**Try it:** Print exactly the lines below between the line containing "PhD thesis, California" and the line containing "in der Verteidigung).", counting both of those lines. Leave pictures out.

**Source texts of formatted documents:**

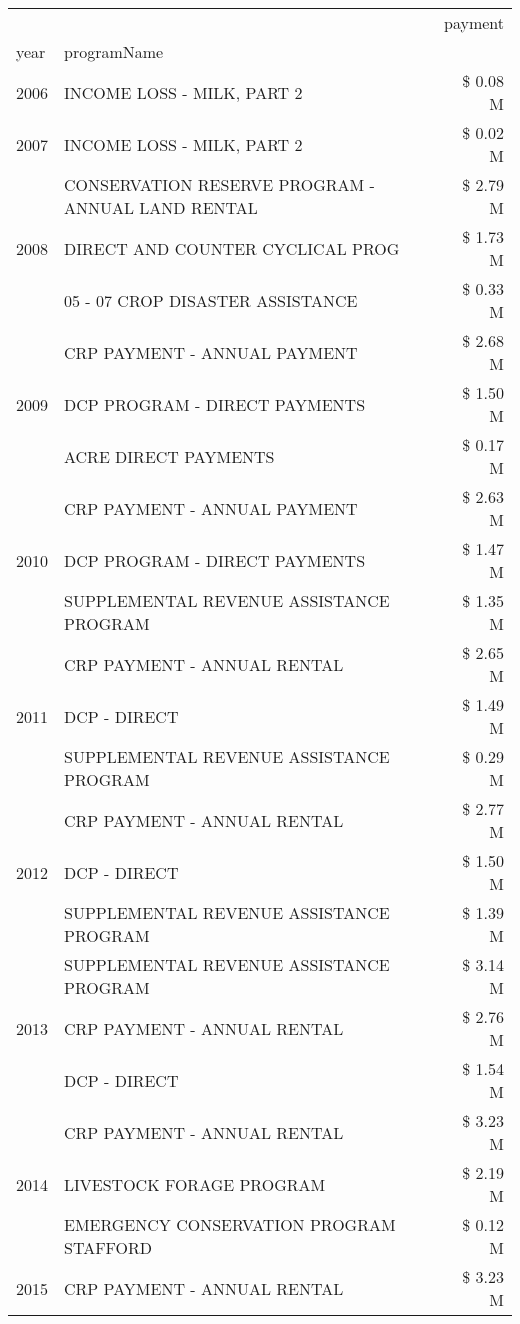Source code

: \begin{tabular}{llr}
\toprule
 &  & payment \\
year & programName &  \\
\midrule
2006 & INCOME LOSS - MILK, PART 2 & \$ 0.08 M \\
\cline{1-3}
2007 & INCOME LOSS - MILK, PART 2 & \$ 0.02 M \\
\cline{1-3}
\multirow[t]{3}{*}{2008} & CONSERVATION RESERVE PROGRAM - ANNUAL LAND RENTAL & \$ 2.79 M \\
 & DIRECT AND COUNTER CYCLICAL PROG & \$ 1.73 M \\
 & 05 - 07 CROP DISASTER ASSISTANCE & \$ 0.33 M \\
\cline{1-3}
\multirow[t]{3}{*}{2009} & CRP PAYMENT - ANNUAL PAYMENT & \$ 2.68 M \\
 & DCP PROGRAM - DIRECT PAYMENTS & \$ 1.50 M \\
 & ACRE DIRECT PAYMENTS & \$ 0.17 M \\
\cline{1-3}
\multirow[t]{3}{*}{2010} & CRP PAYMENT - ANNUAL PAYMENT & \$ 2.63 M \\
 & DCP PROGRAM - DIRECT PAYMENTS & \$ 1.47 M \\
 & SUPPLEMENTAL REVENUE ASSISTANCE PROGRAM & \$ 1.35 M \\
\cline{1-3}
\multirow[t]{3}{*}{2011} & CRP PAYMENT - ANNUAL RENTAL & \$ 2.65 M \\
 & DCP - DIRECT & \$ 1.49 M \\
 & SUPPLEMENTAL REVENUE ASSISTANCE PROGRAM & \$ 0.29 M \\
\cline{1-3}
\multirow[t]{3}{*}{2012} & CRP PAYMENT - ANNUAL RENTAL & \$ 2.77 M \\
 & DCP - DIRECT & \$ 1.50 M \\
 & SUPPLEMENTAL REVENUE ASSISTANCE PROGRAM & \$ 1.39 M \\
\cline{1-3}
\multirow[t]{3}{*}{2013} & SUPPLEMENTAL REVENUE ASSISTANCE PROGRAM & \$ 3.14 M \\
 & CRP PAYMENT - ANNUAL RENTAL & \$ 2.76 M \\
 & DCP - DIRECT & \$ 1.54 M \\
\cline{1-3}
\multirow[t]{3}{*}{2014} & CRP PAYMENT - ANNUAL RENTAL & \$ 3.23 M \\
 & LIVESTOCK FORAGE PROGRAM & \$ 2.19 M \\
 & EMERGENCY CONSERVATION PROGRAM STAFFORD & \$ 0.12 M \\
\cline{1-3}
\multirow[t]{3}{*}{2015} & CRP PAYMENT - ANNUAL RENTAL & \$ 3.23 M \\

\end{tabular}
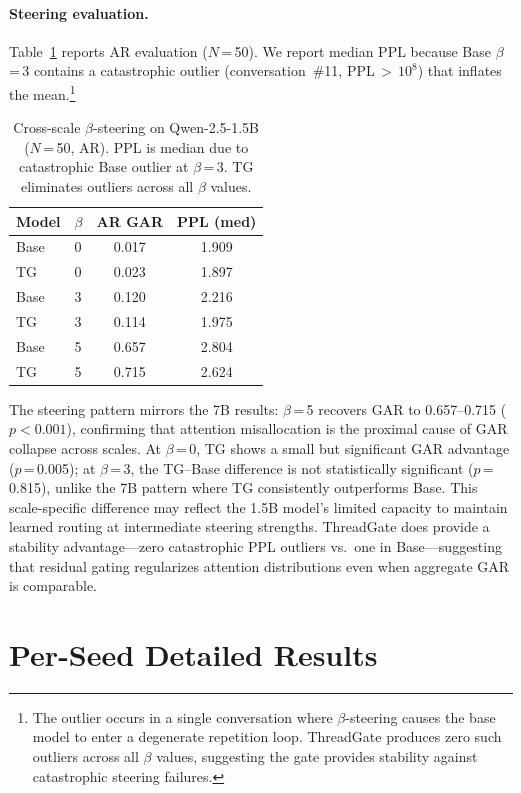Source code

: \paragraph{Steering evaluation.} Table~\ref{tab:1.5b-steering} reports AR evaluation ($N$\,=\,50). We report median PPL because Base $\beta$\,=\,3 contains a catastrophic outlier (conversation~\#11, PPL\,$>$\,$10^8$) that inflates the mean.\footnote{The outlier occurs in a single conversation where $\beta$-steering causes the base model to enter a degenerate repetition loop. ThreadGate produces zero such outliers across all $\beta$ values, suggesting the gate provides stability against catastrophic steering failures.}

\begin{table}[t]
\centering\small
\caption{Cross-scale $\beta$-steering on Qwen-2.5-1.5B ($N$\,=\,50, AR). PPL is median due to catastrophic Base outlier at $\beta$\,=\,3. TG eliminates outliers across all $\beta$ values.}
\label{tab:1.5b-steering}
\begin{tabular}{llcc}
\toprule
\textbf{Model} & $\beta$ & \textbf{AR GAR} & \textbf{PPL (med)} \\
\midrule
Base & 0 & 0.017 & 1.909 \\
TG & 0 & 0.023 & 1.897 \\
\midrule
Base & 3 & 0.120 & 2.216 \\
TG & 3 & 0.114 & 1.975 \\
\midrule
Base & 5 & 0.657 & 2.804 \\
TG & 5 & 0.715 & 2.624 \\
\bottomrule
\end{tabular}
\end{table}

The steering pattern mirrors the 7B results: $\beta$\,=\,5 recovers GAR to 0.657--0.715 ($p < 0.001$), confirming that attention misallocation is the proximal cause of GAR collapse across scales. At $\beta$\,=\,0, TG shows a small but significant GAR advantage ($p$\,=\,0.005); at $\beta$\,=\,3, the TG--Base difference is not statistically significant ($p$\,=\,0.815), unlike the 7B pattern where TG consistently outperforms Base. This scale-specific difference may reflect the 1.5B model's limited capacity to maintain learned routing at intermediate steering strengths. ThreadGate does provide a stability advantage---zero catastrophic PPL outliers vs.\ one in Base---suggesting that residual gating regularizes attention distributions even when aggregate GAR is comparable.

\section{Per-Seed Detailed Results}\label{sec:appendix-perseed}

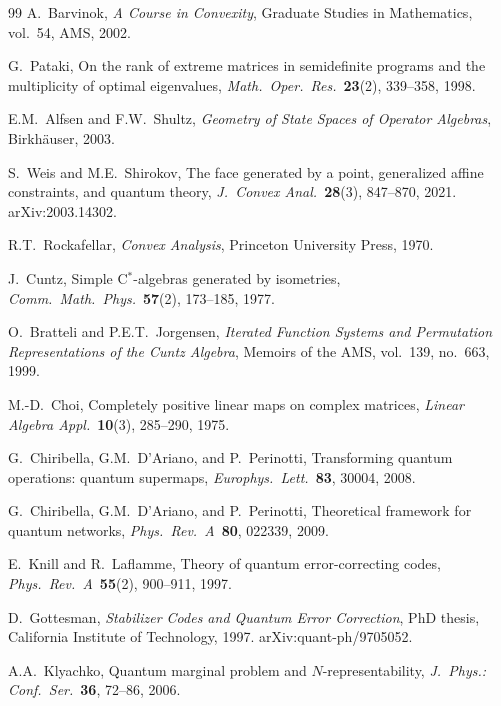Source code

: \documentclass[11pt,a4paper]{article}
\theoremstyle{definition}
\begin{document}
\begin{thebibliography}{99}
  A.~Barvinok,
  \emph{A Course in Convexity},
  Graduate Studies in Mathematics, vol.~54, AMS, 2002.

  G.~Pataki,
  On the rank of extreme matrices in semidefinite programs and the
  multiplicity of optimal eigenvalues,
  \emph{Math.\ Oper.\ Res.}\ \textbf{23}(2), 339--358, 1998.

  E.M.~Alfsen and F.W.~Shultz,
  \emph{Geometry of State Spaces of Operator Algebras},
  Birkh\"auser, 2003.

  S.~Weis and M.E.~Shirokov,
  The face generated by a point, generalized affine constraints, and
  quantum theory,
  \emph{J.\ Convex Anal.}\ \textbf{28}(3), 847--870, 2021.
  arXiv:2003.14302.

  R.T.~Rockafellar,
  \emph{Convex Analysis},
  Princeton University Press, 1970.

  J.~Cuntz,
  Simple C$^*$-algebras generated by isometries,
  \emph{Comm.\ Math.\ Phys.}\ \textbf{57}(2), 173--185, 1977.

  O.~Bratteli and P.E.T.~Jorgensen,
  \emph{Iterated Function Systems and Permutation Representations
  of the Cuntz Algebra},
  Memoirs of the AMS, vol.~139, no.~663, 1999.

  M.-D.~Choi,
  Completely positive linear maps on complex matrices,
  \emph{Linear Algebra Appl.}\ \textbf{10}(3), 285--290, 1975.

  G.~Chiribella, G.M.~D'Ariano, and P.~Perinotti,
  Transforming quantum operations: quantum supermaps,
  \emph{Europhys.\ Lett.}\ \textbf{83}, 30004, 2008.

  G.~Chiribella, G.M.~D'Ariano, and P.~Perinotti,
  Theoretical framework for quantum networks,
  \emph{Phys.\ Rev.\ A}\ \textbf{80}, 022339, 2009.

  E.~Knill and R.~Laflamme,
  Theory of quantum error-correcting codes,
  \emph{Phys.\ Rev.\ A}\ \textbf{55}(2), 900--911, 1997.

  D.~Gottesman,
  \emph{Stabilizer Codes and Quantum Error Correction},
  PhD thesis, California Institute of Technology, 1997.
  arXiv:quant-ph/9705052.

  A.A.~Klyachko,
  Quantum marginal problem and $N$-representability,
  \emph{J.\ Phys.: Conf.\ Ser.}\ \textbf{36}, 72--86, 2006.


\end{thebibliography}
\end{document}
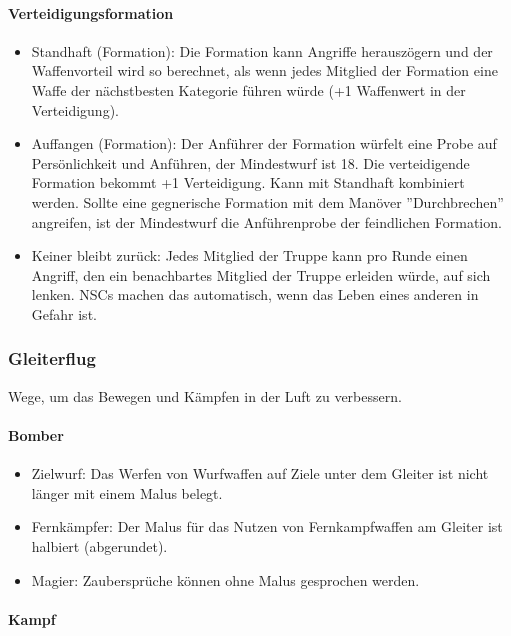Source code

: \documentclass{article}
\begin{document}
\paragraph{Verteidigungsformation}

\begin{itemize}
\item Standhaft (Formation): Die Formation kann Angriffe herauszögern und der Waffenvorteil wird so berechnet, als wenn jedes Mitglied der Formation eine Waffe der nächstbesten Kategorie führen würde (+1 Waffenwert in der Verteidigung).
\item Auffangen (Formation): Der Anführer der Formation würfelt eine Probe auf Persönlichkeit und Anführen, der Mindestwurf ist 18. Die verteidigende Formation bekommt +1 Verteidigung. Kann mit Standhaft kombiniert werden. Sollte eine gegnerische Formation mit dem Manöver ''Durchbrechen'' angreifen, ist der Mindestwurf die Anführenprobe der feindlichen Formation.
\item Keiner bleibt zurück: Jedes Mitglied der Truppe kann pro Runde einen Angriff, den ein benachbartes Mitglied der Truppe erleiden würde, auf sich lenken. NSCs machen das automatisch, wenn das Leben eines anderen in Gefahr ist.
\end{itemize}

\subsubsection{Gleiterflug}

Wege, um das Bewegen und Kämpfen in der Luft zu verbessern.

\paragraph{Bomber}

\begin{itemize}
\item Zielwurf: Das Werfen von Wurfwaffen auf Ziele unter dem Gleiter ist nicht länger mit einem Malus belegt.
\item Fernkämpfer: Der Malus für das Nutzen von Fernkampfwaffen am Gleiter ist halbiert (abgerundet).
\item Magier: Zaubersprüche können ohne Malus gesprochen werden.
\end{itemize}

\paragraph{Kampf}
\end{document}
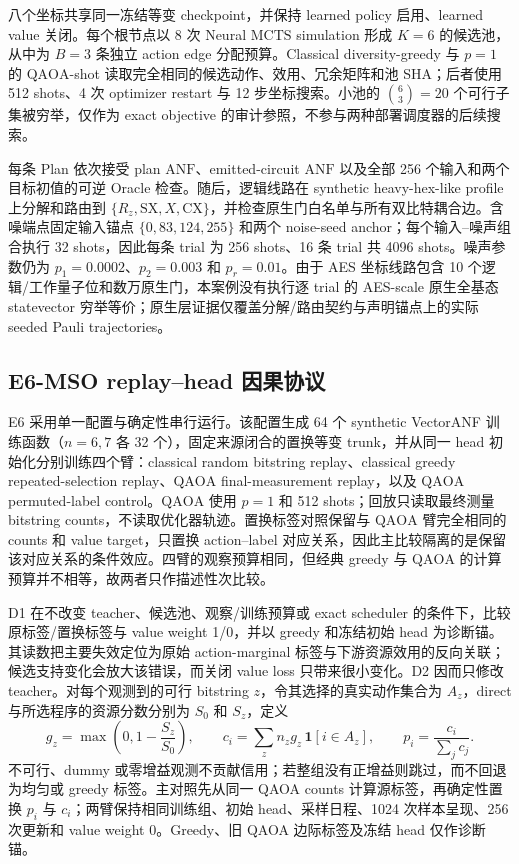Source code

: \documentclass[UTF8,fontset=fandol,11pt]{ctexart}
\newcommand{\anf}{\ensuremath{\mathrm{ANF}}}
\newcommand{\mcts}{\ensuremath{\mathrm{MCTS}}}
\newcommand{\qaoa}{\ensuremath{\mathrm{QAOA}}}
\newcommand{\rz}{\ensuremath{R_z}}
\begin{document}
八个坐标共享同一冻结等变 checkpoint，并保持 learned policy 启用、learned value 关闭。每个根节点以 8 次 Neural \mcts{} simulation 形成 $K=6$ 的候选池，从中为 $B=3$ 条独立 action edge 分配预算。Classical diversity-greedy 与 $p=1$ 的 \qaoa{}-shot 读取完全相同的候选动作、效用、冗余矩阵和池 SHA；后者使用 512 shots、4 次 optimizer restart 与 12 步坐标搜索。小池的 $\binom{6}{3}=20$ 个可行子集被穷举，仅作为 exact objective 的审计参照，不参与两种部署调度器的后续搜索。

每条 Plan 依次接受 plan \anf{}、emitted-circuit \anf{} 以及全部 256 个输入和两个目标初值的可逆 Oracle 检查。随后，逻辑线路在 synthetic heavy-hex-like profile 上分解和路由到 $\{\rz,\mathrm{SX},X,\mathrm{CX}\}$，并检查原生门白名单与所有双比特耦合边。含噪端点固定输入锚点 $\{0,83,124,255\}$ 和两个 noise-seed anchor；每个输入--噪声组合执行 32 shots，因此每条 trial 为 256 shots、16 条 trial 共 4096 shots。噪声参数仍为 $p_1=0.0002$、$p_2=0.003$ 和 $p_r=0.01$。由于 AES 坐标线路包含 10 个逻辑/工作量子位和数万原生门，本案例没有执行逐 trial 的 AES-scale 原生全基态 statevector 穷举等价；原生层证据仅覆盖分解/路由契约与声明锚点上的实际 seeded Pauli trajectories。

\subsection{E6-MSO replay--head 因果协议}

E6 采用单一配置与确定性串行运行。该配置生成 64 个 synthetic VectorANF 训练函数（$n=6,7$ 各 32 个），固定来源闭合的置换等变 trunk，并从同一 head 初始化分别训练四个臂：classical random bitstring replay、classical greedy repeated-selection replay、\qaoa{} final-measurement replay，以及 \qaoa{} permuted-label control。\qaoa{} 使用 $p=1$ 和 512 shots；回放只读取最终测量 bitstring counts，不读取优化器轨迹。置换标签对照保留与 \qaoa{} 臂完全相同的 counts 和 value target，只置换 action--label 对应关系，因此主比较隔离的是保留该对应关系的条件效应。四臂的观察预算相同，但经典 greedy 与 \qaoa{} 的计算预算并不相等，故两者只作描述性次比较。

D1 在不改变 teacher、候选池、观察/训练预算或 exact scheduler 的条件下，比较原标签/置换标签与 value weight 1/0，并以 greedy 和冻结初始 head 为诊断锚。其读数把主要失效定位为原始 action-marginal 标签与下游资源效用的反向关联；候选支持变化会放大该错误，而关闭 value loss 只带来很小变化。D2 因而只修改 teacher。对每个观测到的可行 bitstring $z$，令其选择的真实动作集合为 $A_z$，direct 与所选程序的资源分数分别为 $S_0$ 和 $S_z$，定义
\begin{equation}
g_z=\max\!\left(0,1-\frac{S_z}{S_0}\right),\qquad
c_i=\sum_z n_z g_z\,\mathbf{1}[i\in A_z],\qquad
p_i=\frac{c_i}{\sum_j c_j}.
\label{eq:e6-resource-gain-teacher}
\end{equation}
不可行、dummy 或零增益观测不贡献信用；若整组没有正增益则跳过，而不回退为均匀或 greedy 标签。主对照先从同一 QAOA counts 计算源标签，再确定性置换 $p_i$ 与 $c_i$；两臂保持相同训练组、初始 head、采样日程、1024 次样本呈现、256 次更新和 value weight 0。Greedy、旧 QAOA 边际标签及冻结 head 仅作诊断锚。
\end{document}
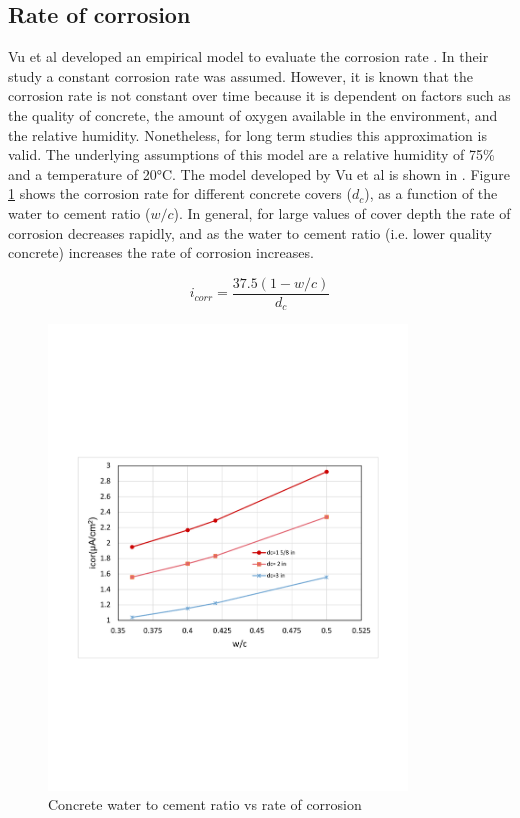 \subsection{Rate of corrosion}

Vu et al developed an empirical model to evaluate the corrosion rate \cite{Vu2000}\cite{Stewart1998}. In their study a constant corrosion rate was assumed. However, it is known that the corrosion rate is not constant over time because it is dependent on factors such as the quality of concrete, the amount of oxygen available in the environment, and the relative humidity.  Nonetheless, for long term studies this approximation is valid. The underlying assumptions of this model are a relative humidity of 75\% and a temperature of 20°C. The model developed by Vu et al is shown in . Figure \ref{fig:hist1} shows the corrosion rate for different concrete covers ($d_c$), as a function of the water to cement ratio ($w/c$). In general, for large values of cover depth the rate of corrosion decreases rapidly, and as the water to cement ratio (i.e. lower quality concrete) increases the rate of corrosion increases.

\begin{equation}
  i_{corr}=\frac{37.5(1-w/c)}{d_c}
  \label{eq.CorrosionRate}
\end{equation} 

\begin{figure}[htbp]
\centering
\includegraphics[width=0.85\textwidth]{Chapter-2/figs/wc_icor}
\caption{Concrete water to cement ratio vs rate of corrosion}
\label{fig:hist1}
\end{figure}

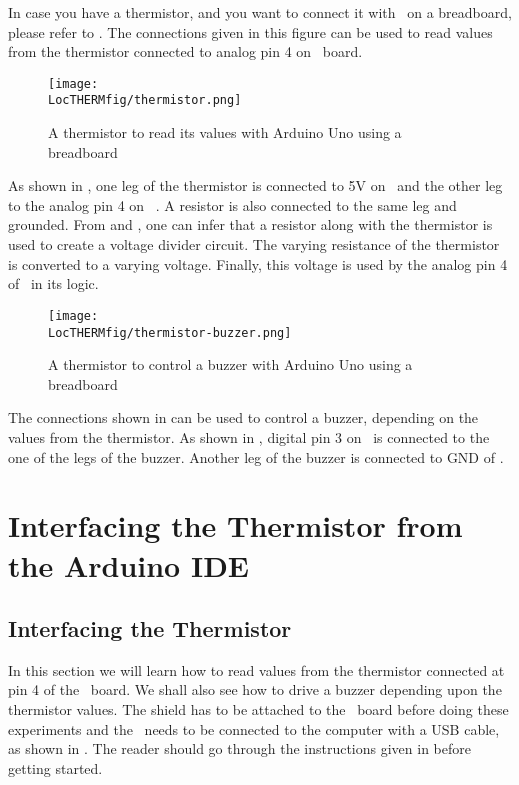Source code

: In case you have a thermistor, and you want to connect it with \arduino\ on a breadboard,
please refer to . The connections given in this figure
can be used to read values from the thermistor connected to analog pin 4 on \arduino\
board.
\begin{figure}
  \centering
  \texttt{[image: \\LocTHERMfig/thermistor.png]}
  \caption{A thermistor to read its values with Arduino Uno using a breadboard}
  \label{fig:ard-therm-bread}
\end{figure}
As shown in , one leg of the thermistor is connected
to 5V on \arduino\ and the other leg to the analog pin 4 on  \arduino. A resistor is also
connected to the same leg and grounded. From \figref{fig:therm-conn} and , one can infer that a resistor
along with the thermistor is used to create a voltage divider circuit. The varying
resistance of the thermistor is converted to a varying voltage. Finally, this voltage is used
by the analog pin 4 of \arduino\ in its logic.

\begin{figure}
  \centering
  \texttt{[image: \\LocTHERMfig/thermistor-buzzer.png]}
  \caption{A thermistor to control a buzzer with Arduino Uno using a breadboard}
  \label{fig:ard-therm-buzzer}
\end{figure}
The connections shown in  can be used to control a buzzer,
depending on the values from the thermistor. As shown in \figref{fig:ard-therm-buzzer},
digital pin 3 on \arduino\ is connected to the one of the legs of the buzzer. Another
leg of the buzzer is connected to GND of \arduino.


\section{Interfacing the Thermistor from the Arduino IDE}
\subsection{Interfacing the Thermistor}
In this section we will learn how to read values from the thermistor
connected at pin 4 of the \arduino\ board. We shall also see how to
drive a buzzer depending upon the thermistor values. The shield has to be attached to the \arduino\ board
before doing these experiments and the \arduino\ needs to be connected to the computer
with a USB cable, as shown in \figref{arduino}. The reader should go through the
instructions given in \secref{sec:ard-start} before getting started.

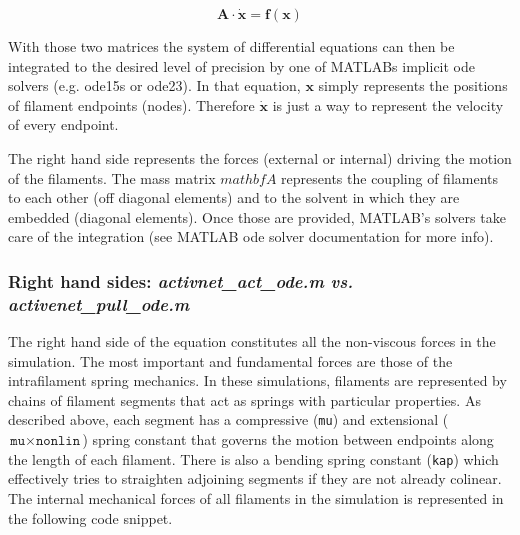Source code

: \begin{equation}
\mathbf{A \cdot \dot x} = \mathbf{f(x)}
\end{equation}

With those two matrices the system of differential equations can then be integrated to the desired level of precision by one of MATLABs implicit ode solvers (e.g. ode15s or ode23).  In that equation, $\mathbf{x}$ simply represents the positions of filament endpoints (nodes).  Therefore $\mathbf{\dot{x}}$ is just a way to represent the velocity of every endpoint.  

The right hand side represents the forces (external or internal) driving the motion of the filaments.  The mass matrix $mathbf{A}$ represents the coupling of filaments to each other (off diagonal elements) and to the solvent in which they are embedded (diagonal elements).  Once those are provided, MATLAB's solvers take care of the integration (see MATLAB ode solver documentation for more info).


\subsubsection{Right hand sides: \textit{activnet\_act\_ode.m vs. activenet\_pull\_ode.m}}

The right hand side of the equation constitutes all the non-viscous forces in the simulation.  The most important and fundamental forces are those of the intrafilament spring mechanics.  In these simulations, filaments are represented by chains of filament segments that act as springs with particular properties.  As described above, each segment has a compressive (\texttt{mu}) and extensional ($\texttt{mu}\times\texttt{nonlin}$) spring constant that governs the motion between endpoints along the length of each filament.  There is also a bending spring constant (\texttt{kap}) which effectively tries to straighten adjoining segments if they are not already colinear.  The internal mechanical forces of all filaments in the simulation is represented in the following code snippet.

**Response area:**
  PhD thesis, California Institute of Technology, 1997.
  arXiv:quant-ph/9705052.

  A.A.~Klyachko,
  Quantum marginal problem and $N$-representability,
  \emph{J.\ Phys.: Conf.\ Ser.}\ \textbf{36}, 72--86, 2006.


\end{thebibliography}
\end{document}
Source code

: \documentclass{article}
\begin{document}
\paragraph{Verteidigungsformation}

\begin{itemize}
\item Standhaft (Formation): Die Formation kann Angriffe herauszögern und der Waffenvorteil wird so berechnet, als wenn jedes Mitglied der Formation eine Waffe der nächstbesten Kategorie führen würde (+1 Waffenwert in der Verteidigung).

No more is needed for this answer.